Hi everyone, I'm new to the forum. I'm hoping to get some help on a book that my dad passed down to me. I've searched everywhere on Google and cannot find anything that looks like it!

I can't upload pics here so I'll try to explain. It is the complete musical score from 1904. It is a hardcover and it has a picture of Puccini inside the front then it says Theatre National De L' Opera Comique.

There is also a stamped box on the first page that says 
E. Costil
Editeur De Musique
221, Faubs S' Honere
Paris

There is also a page that looks like a personal signature, but I believe it's stamped onto the page. 
The book itself is very odd-colored, oranges and different hues of brown. There's no name on the front of the book or the back. On the spine it says G Puccini madame butterfly.

Any help would be so appreciated!


----------



## Woodduck (Mar 17, 2014)

It's unclear from your post what it is you need. You have a score your father left you. Are you trying to find pictures of it for some reason?
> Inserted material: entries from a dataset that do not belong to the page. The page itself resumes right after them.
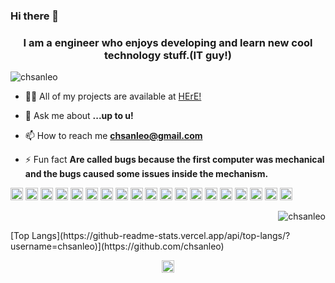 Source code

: ### Hi there 👋

<h3 align="center">I am a engineer who enjoys developing and learn new cool technology stuff.(IT guy!)</h3>
<p align="left"> <img src="https://komarev.com/ghpvc/?username=chsanleo" alt="chsanleo" /> </p>

- 👨‍💻 All of my projects are available at [HErE!](https://github.com/chsanleo)

- 💬 Ask me about **...up to u!**

- 📫 How to reach me **chsanleo@gmail.com**

- ⚡ Fun fact **Are called bugs because the first computer was mechanical and the bugs caused some issues inside the mechanism.**

<p align="left">
<img src="https://konpa.github.io/devicon/devicon.git/icons/react/react-original-wordmark.svg" alt="react" width="20" height="20"/> 
  <img src="https://konpa.github.io/devicon/devicon.git/icons/angularjs/angularjs-original.svg" alt="angularjs" width="20" height="20"/>
  <img src="https://konpa.github.io/devicon/devicon.git/icons/css3/css3-original-wordmark.svg" alt="css3" width="20" height="20"/> 
  <img src="https://konpa.github.io/devicon/devicon.git/icons/csharp/csharp-original.svg" alt="csharp" width="20" height="20"/>
  <img src="https://konpa.github.io/devicon/devicon.git/icons/docker/docker-original-wordmark.svg" alt="docker" width="20" height="20"/>
  <img src="https://konpa.github.io/devicon/devicon.git/icons/dot-net/dot-net-original-wordmark.svg" alt="dotnet" width="20" height="20"/>
  <img src="https://konpa.github.io/devicon/devicon.git/icons/html5/html5-original-wordmark.svg" alt="html5" width="20" height="20"/>
  <img src="https://konpa.github.io/devicon/devicon.git/icons/java/java-original-wordmark.svg" alt="java" width="20" height="20"/> 
  <img src="https://konpa.github.io/devicon/devicon.git/icons/javascript/javascript-original.svg" alt="javascript" width="20" height="20"/> 
  <img src="https://konpa.github.io/devicon/devicon.git/icons/typescript/typescript-original.svg" alt="typescript" width="20" height="20"/>
  <img src="https://konpa.github.io/devicon/devicon.git/icons/laravel/laravel-plain-wordmark.svg" alt="laravel" width="20" height="20"/> 
  <img src="https://konpa.github.io/devicon/devicon.git/icons/mongodb/mongodb-original-wordmark.svg" alt="mongodb" width="20" height="20"/>
  <img src="https://konpa.github.io/devicon/devicon.git/icons/mysql/mysql-original-wordmark.svg" alt="mysql" width="20" height="20"/> 
  <img src="https://konpa.github.io/devicon/devicon.git/icons/php/php-original.svg" alt="php" width="20" height="20"/>
  <img src="https://konpa.github.io/devicon/devicon.git/icons/postgresql/postgresql-original-wordmark.svg" alt="postgresql" width="20" height="20"/> 
  <img src="https://konpa.github.io/devicon/devicon.git/icons/nodejs/nodejs-original-wordmark.svg" alt="nodejs" width="20" height="20"/> 
  <img src="https://konpa.github.io/devicon/devicon.git/icons/linux/linux-original.svg" alt="linux" width="20" height="20"/> 
  <img src="https://konpa.github.io/devicon/devicon.git/icons/redux/redux-original.svg" alt="redux" width="20" height="20"/>
  <img src="https://konpa.github.io/devicon/devicon.git/icons/express/express-original-wordmark.svg" alt="express" width="20" height="20"/>
</p>
<p align="right"> <img src="https://github-readme-stats.vercel.app/api?username=chsanleo&show_icons=true" alt="chsanleo" /> </p>
<p align="left">[Top Langs](https://github-readme-stats.vercel.app/api/top-langs/?username=chsanleo)](https://github.com/chsanleo)</p>
<p align="center">
<a href="https://www.linkedin.com/in/christian-sanchez-leon" target="blank"><img align="center" src="https://cdn.jsdelivr.net/npm/simple-icons@3.0.1/icons/linkedin.svg" alt="christian" height="20" width="20" /></a>
</p>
Are you looking for another copy?


----------



## MAS (Apr 15, 2015)

Post canceled…..


----------



## nina foresti (Mar 11, 2014)

Those oranges and brown colors strike a bell with me. Those were often the colors used in Butterfly cd's.
Sorry I cannot be of more help and I hope you find it. It sounds like a rare piece.


----------



## marlow (11 mo ago)

Are you actually in possession of the book or searching for one?


----------



## Barbebleu (May 17, 2015)

I assume the poster has the book and is looking for some further information regarding it like when it was published, is it valuable, is it a first edition u.s.w.

Who knows.


----------



## MAS (Apr 15, 2015)

Barbebleu said:


> I assume the poster has the book and is looking for some further information regarding it like when it was published, is it valuable, is it a first edition u.s.w.
> 
> Who knows.


It was published in 1904, the year of the première at La Scala. I'm surprised it had a French publication so soon.


----------



## skybunni (9 mo ago)

*skybunni*

Sorry, I guess I wasn't very clear lol. I have a book. My father passed it on to me when he passed away. I've tried to compare this book 2 other books online and none of them look the same. I wish I could post pictures but for some reason, this forum isn't letting me.

So, I'd love to find out as much as I can about the book. Dad wasn't attached to it but he thought it was valuable (he was a thrift store enthusiast).


----------



## MAS (Apr 15, 2015)

If the score is indeed from 1904, you won’t find anything online that is similar. You’d be better off trying an antiquarian bookseller, if there are any left. It probably just a bound opera score, judging by the ordinary cover; but I don’t know what they did in those days.


----------



## skybunni (9 mo ago)

Thank you! that's a great start


----------